Los periodistas nos movemos en el mundo de la política, los planes de reactivación, las líneas y los ejes presupuestarios y la madre que los parió a todos. Pero me estoy adentrando ahora en un terreno peligroso. Cada día me pregunto cuántas familias y cuántos meses podrían vivir con las dietas de una sesión parlamentaria. Cada vez que se habla de los emigrantes irregulares cuestiono si soy xenófobo por pensar que las ayudas que llegan puntualmente y sin retrasos para su manutención y cuidado en un hotel no llegan igual de puntuales para esa pobre gente vencida que está esperando que los echen del piso de alquiler que no pueden pagar desde hace meses. Y si me compro una chaqueta, no dejo de pensar en que con ese dinero se pueden hacer varias compras de alimentos. Pensamientos tóxicos, que te pueden arruinar el día.

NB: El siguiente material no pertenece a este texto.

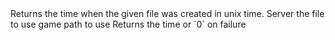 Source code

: <function name="TimeCreated" parent="filesystem" type="libraryfunc">
	<description>
		Returns the time when the given file was created in unix time.
	</description>
	<realm>Server</realm>
	<args>
		<arg name="fileName" type="string">the file to use</arg>
		<arg name="gamePath" type="string" default="GAME">game path to use</arg>
	</args>
	<rets>
		<ret name="creationTime" type="number">Returns the time or `0` on failure</ret>
	</rets>
</function> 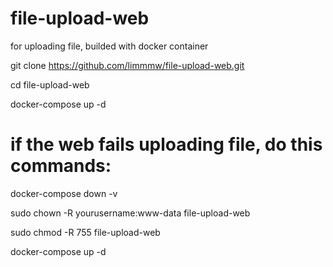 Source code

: # file-upload-web

for uploading file, builded with docker container

git clone https://github.com/limmmw/file-upload-web.git

cd file-upload-web

docker-compose up -d

# if the web fails uploading file, do this commands:

docker-compose down -v

sudo chown -R yourusername:www-data file-upload-web

sudo chmod -R 755 file-upload-web

docker-compose up -d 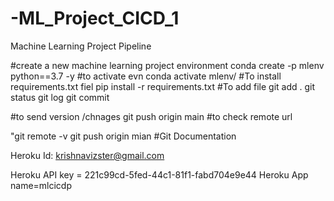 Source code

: # -ML_Project_CICD_1
Machine Learning Project Pipeline 



#create a new machine learning project environment
conda create -p mlenv python==3.7 -y
#to activate evn 
conda activate mlenv/
#To install requirements.txt fiel 
pip install -r requirements.txt 
#To add file 
git add .
git status 
git log
git commit 

#to send version /chnages 
git push origin main
#to check remote url

"git remote -v
git push origin mian 
#Git Documentation 

Heroku Id: krishnavizster@gmail.com

Heroku API key = 221c99cd-5fed-44c1-81f1-fabd704e9e44
Heroku App name=mlcicdp

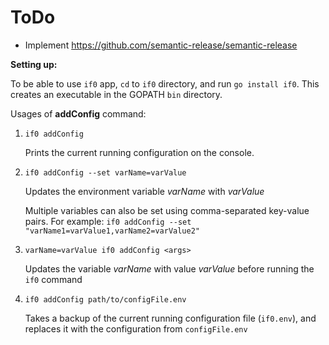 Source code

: # ToDo

- Implement https://github.com/semantic-release/semantic-release

**Setting up:**

To be able to use `if0` app, `cd` to `if0` directory, and run `go install if0`. This creates an executable in the GOPATH `bin` directory.

Usages of **addConfig** command:

1. `if0 addConfig`

    Prints the current running configuration on the console.
2. `if0 addConfig --set varName=varValue`
    
    Updates the environment variable  _varName_ with _varValue_
    
    Multiple variables can also be set using comma-separated key-value pairs. For example: `if0 addConfig --set "varName1=varValue1,varName2=varValue2"`
3. `varName=varValue if0 addConfig <args>`

    Updates the variable _varName_ with value _varValue_ before running the `if0` command 
4. `if0 addConfig path/to/configFile.env`

    Takes a backup of the current running configuration file (`if0.env`), and replaces it with the configuration from `configFile.env` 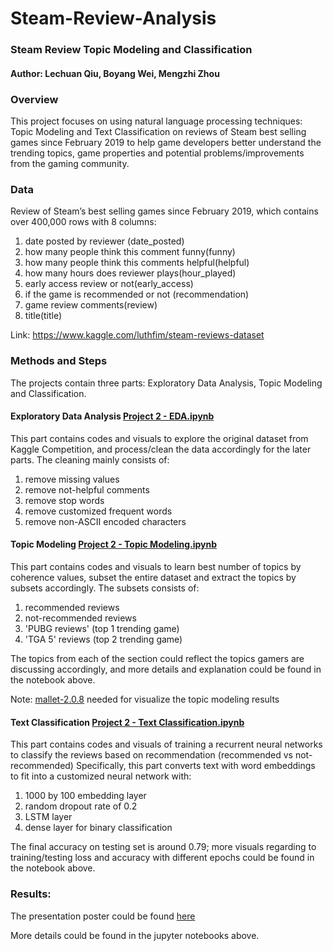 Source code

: # Steam-Review-Analysis
### Steam Review Topic Modeling and Classification
#### Author: Lechuan Qiu, Boyang Wei, Mengzhi Zhou

### Overview
This project focuses on using natural language processing techniques: Topic Modeling and Text Classification on reviews of Steam best selling games since February 2019 to help game developers better understand the trending topics, game properties and potential problems/improvements from the gaming community.

### Data
Review of Steam’s best selling games since February 2019, which contains over 400,000 rows with 8 columns: 
1. date posted by reviewer (date_posted)
2. how many people think this comment funny(funny)
3. how many people think this comments helpful(helpful)
4. how many hours does reviewer plays(hour_played)
5. early access review or not(early_access)
6. if the game is recommended or not (recommendation)
7. game review comments(review) 
8. title(title)

Link: https://www.kaggle.com/luthfim/steam-reviews-dataset

### Methods and Steps
The projects contain three parts: Exploratory Data Analysis, Topic Modeling and Classification.

#### Exploratory Data Analysis [Project 2 - EDA.ipynb](https://github.com/BoyangW/Steam-Review-Analysis/blob/master/Project%202%20-%20EDA.ipynb)
This part contains codes and visuals to explore the original dataset from Kaggle Competition, and process/clean the data accordingly for the later parts.
The cleaning mainly consists of: 
1. remove missing values
2. remove not-helpful comments 
3. remove stop words
4. remove customized frequent words
5. remove non-ASCII encoded characters

#### Topic Modeling [Project 2 - Topic Modeling.ipynb](https://github.com/BoyangW/Steam-Review-Analysis/blob/master/Project%202%20-%20Topic%20Modeling.ipynb)
This part contains codes and visuals to learn best number of topics by coherence values, subset the entire dataset and extract the topics by subsets accordingly. The subsets consists of:
1. recommended reviews
2. not-recommended reviews
3. 'PUBG reviews' (top 1 trending game)
4. 'TGA 5' reviews (top 2 trending game)

The topics from each of the section could reflect the topics gamers are discussing accordingly, and more details and explanation could be found in the notebook above.

Note: [mallet-2.0.8](http://mallet.cs.umass.edu/download.php) needed for visualize the topic modeling results

#### Text Classification [Project 2 - Text Classification.ipynb](https://github.com/BoyangW/Steam-Review-Analysis/blob/master/Project%202%20-%20Text%20Classification.ipynb)
This part contains codes and visuals of training a recurrent neural networks to classify the reviews based on recommendation (recommended vs not-recommended)
Specifically, this part converts text with word embeddings to fit into a customized neural network with:
1. 1000 by 100 embedding layer
2. random dropout rate of 0.2
3. LSTM layer
4. dense layer for binary classification

The final accuracy on testing set is around 0.79; more visuals regarding to training/testing loss and accuracy with different epochs could be found in the notebook above.

### Results:
The presentation poster could be found [here](https://github.com/BoyangW/Steam-Review-Analysis/blob/master/Poster.pptx)

More details could be found in the jupyter notebooks above.


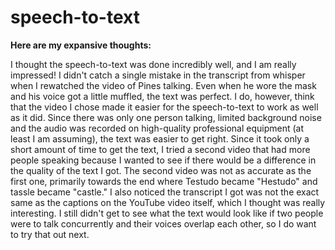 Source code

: # speech-to-text



<strong>Here are my expansive thoughts: </strong>

I thought the speech-to-text was done incredibly well, and I am really impressed! I didn't catch a single mistake in the transcript from whisper when I rewatched the video of Pines talking. Even when he wore the mask and his voice got a little muffled, the text was perfect. I do, however, think that the video I chose made it easier for the speech-to-text to work as well as it did. Since there was only one person talking, limited background noise and the audio was recorded on high-quality professional equipment (at least I am assuming), the text was easier to get right. Since it took only a short amount of time to get the text, I tried a second video that had more people speaking because I wanted to see if there would be a difference in the quality of the text I got. The second video was not as accurate as the first one, primarily towards the end where Testudo became "Hestudo" and tassle became "castle." I also noticed the transcript I got was not the exact same as the captions on the YouTube video itself, which I thought was really interesting. I still didn't get to see what the text would look like if two people were to talk concurrently and their voices overlap each other, so I do want to try that out next.
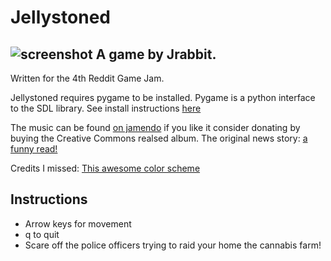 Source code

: Jellystoned
===========
![screenshot](http://i.min.us/idf6M4.PNG "I'm telling tim")
A game by Jrabbit.
-------------------
Written for the 4th Reddit Game Jam.

Jellystoned requires pygame to be installed. Pygame is a python interface to the SDL library. See install instructions [here](http://www.pygame.org/download.shtml)

The music can be found [on jamendo](http://www.jamendo.com/en/album/53499) if you like it consider donating by buying the Creative Commons realsed album. The original news story: [a funny read!](http://www.vancouversun.com/technology/more+black+bears+found+guarding+farm/3414755/story.html)

Credits I missed: [This awesome color scheme](http://www.colourlovers.com/palette/1930/cheer_up_emo_kid)

Instructions
------
* Arrow keys for movement
* q to quit
* Scare off the police officers trying to raid your home the cannabis farm!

La vida sigue para quienes disfrutamos la suerte de tener un trabajo. Pero a nuestro lado, en las cunetas donde no llega la luz, se están quedando cientos, miles de personas, que ayer mismo tenían lo mismo que nosotros —un empleo, unos ingresos, una vida— pero que ya solo tienen angustia y miedo. La única manera que tenemos de escapar de esta trampa de miseria es que la economía funcione, que las empresas florezcan, que haya otra vez necesidad de mano de obra. Y eso volverá a pasar, porque las crisis no son eternas. Pero en lo que eso ocurre, ¿qué va a pasar con todas esas personas desesperadas que llaman a la puerta de las administraciones públicas sin que nadie les abra?

No son los poetas los que podrían escribir, en estas noches oscuras, los versos más tristes. Son los padres que no pueden hacer regalos a sus hijos, los abuelos que ven cómo sus nietos no pueden empezar una nueva vida en un desierto laboral, las familias que se avergüenzan porque tienen que acudir a un comedor social porque han perdido todo; hasta la esperanza. Y todo esto está pasando aquí, a nuestro lado. Todos los días. Y nadie hace nada.